PRIOR.
MIRROR, vol. xii. p. 184.
Prior's epitaph on himself was parodied as follows:--
Hold Mathew Prior, by your leave,
Your epitaph is very odd:
Bourbon and you are sons of Eve,
Nassau the offspring of a God.
Which being shewn to Swift he wrote the following:--
Hold, Mathew Prior, by your leave,
Your epitaph is barely civil;
Bourbon and you are sons of Eve,
Nassau the offspring of the devil.
In the "Spectator," is part of an epitaph by Ben Jonson, on Mary
Herbert, Countess of Pembroke, and sister of Sir Philip Sidney.

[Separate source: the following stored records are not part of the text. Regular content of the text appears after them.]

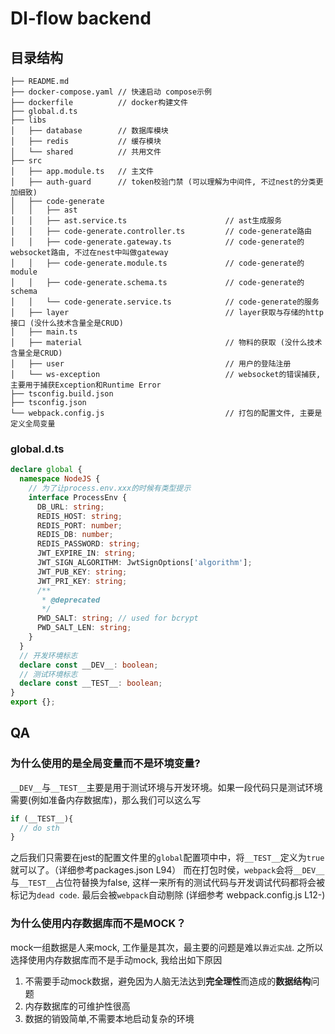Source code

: # Dl-flow backend

## 目录结构

```
├── README.md
├── docker-compose.yaml // 快速启动 compose示例
├── dockerfile          // docker构建文件
├── global.d.ts
├── libs
│   ├── database        // 数据库模块
│   ├── redis           // 缓存模块
│   └── shared          // 共用文件
├── src
│   ├── app.module.ts   // 主文件
│   ├── auth-guard      // token校验门禁 (可以理解为中间件, 不过nest的分类更加细致)
│   ├── code-generate
│   │   ├── ast
│   │   ├── ast.service.ts                      // ast生成服务
│   │   ├── code-generate.controller.ts         // code-generate路由
│   │   ├── code-generate.gateway.ts            // code-generate的websocket路由, 不过在nest中叫做gateway
│   │   ├── code-generate.module.ts             // code-generate的module
│   │   ├── code-generate.schema.ts             // code-generate的schema
│   │   └── code-generate.service.ts            // code-generate的服务
│   ├── layer                                   // layer获取与存储的http接口 (没什么技术含量全是CRUD)
│   ├── main.ts
│   ├── material                                // 物料的获取 (没什么技术含量全是CRUD)
│   ├── user                                    // 用户的登陆注册
│   └── ws-exception                            // websocket的错误捕获, 主要用于捕获Exception和Runtime Error
├── tsconfig.build.json
├── tsconfig.json
└── webpack.config.js                           // 打包的配置文件, 主要是定义全局变量
```

### global.d.ts

```typescript
declare global {
  namespace NodeJS {
    // 为了让process.env.xxx的时候有类型提示
    interface ProcessEnv {
      DB_URL: string;
      REDIS_HOST: string;
      REDIS_PORT: number;
      REDIS_DB: number;
      REDIS_PASSWORD: string;
      JWT_EXPIRE_IN: string;
      JWT_SIGN_ALGORITHM: JwtSignOptions['algorithm'];
      JWT_PUB_KEY: string;
      JWT_PRI_KEY: string;
      /**
       * @deprecated
       */
      PWD_SALT: string; // used for bcrypt
      PWD_SALT_LEN: string;
    }
  }
  // 开发环境标志
  declare const __DEV__: boolean;
  // 测试环境标志
  declare const __TEST__: boolean;
}
export {};
```


## QA

### 为什么使用的是全局变量而不是环境变量?

`__DEV__`与`__TEST__`主要是用于测试环境与开发环境。如果一段代码只是测试环境需要(例如准备内存数据库)，那么我们可以这么写

```typescript
if (__TEST__){
  // do sth
}
```

之后我们只需要在jest的配置文件里的`global`配置项中中，将`__TEST__`定义为`true`就可以了。（详细参考packages.json L94）
而在打包时侯，`webpack`会将`__DEV__`与`__TEST__`占位符替换为false, 这样一来所有的测试代码与开发调试代码都将会被标记为`dead code`. 最后会被`webpack`自动剔除 (详细参考 webpack.config.js L12-)

### 为什么使用内存数据库而不是MOCK？

mock一组数据是人来mock, 工作量是其次，最主要的问题是难以`靠近实战`. 之所以选择使用内存数据库而不是手动mock, 我给出如下原因

1. 不需要手动mock数据，避免因为人脑无法达到**完全理性**而造成的**数据结构**问题
2. 内存数据库的可维护性很高
3. 数据的销毁简单,不需要本地启动复杂的环境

The
following is the whole, taken from the first edition of Jonson's works,
collected as they were published:--
Underneath this stone doth lie,
As much virtue as could die;
Which when alive did vigour give,
To as much beauty as could live;
If she had a single fault,
Leave it buried in this vault.
Another on the same, from the same source:--
Underneath this sable hearse,
Lies the subject of all verse,
Sidney's sister, Pembroke's mother,
Death ere thou hast slain another,
Fair, and good, and learn'd as she,
Time shall throw a dart at thee;
Marble piles, let no man raise
To her fame; for after days,
Some kind woman born as she,
Reading this, like Niobe,
Shall turn statue and become
Both her mourner and her tomb.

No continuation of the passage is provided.